Then, between 1775 and 1778, Kashmiri Pandits migrated to the city as able administrators for Asaf-ud-Dowlah, the fourth Shia Nawab of Awadh, who had shifted his capital from Faizabad to Lucknow. They were soon joined by Muslim families, mostly Shias, who also hailed from Kashmir, and were directly or indirectly connected to the royal family and its court or served the Awadh state as high-ranking officials. Then came the British, cutting the mutinous Shia down to size after 1857. Fortunes declined in the 1950s after zamindari was abolished under land reforms and better-educated Hindus moved out to better jobs. This small area started mutating into a slum, covering an area of 12 sq km and housing a population of 39,319, mostly Shia Muslims.

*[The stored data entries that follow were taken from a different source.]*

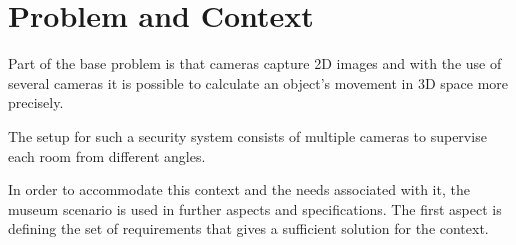 \section{Problem and Context}\label{sec:prob_cont}


Part of the base problem is that cameras capture 2D images and with the use of several cameras it is possible to calculate an object's movement in 3D space more precisely. 

The setup for such a security system consists of multiple cameras to supervise each room from different angles. 


In order to accommodate this context and the needs associated with it, the museum scenario is used in further aspects and specifications. The first aspect is defining the set of requirements that gives a sufficient solution for the context. 

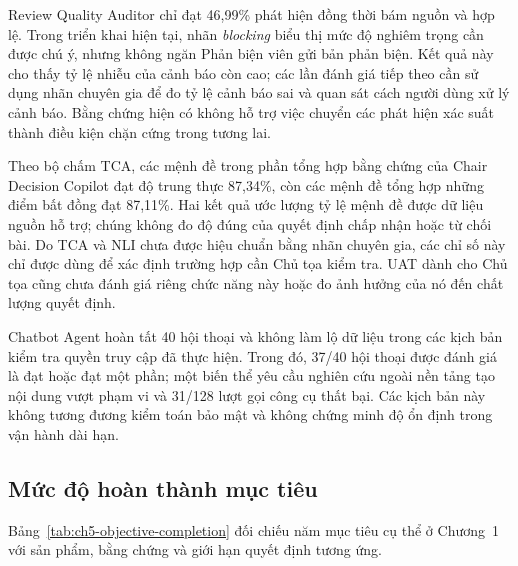 Review Quality Auditor chỉ đạt 46,99\% phát hiện đồng thời bám nguồn và hợp lệ. Trong triển khai hiện tại, nhãn \textit{blocking} biểu thị mức độ nghiêm trọng cần được chú ý, nhưng không ngăn Phản biện viên gửi bản phản biện. Kết quả này cho thấy tỷ lệ nhiễu của cảnh báo còn cao; các lần đánh giá tiếp theo cần sử dụng nhãn chuyên gia để đo tỷ lệ cảnh báo sai và quan sát cách người dùng xử lý cảnh báo. Bằng chứng hiện có không hỗ trợ việc chuyển các phát hiện xác suất thành điều kiện chặn cứng trong tương lai.

Theo bộ chấm TCA, các mệnh đề trong phần tổng hợp bằng chứng của Chair Decision Copilot đạt độ trung thực 87,34\%, còn các mệnh đề tổng hợp những điểm bất đồng đạt 87,11\%. Hai kết quả ước lượng tỷ lệ mệnh đề được dữ liệu nguồn hỗ trợ; chúng không đo độ đúng của quyết định chấp nhận hoặc từ chối bài. Do TCA và NLI chưa được hiệu chuẩn bằng nhãn chuyên gia, các chỉ số này chỉ được dùng để xác định trường hợp cần Chủ tọa kiểm tra. UAT dành cho Chủ tọa cũng chưa đánh giá riêng chức năng này hoặc đo ảnh hưởng của nó đến chất lượng quyết định.

Chatbot Agent hoàn tất 40 hội thoại và không làm lộ dữ liệu trong các kịch bản kiểm tra quyền truy cập đã thực hiện. Trong đó, 37/40 hội thoại được đánh giá là đạt hoặc đạt một phần; một biến thể yêu cầu nghiên cứu ngoài nền tảng tạo nội dung vượt phạm vi và 31/128 lượt gọi công cụ thất bại. Các kịch bản này không tương đương kiểm toán bảo mật và không chứng minh độ ổn định trong vận hành dài hạn.

\subsection{Mức độ hoàn thành mục tiêu}

Bảng~\ref{tab:ch5-objective-completion} đối chiếu năm mục tiêu cụ thể ở Chương~1 với sản phẩm, bằng chứng và giới hạn quyết định tương ứng.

Unfortunately, Lucknow has earned a bad name today, not because of Hindu-Muslim riots but Shia-Sunni violence among the poor Muslim community, reflecting, too, what is happening in Pakistan, Iraq and Syria today.:thumb:

Following the 1979 Khomeini revolution in Iran, the Sunni Arabs of the Gulf and Saudi Arabia felt threatened by Iranian irredentism. They first approached Pakistani dictator Zia-ul-Haq, and then, of all places, Lucknow. Zia imposed a new tax (zakat) on Sunnis but included Shias too, which was not according to Islamic law, provoking the Shia to stage their first angry march on Islamabad.

Saudi Arabia (Mother of all Evil:laugh:) then approached the Sunni head of the famous seminary, Nadwatul Ulema of Lucknow, to write two books to incite hatred of the Shia in the entire Islamic world. The first was a condemnation of Iran's Imam Khomeini, and the second was a compilation of fatwas (edicts) from the madrasas of India and Pakistan declaring the Shia as kaafir and therefore liable to extermination for succumbing to apostasy.

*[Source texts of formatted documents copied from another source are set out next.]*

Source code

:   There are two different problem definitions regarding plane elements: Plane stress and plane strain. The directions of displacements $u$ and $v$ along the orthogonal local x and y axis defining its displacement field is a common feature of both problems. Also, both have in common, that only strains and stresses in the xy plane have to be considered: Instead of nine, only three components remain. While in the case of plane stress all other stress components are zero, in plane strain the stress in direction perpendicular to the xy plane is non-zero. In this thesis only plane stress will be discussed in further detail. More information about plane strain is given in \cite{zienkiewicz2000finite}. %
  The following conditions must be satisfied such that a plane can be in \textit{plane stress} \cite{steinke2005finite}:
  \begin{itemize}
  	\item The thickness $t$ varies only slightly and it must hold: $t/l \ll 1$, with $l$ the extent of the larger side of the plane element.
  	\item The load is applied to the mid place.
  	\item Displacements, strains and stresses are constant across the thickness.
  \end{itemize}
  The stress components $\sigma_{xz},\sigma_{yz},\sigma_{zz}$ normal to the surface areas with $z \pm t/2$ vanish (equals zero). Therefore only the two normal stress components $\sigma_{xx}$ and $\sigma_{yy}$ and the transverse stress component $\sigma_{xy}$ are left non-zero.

In 1986, the Deobandi seminaries of Pakistan and India had issued fatwas of apostatisation against the Shia population and thus upheld the manifesto of Sipah-e-Sahaba, a party formed in 1985 in Pakistan on the basis of its demand that the Shia be declared non-Muslim by the state of Pakistan through an amendment to the constitution. The state had already set the precedence of apostatising a Muslim community, the Ahmadis, and declaring them non- Muslim under the second amendment of 1974.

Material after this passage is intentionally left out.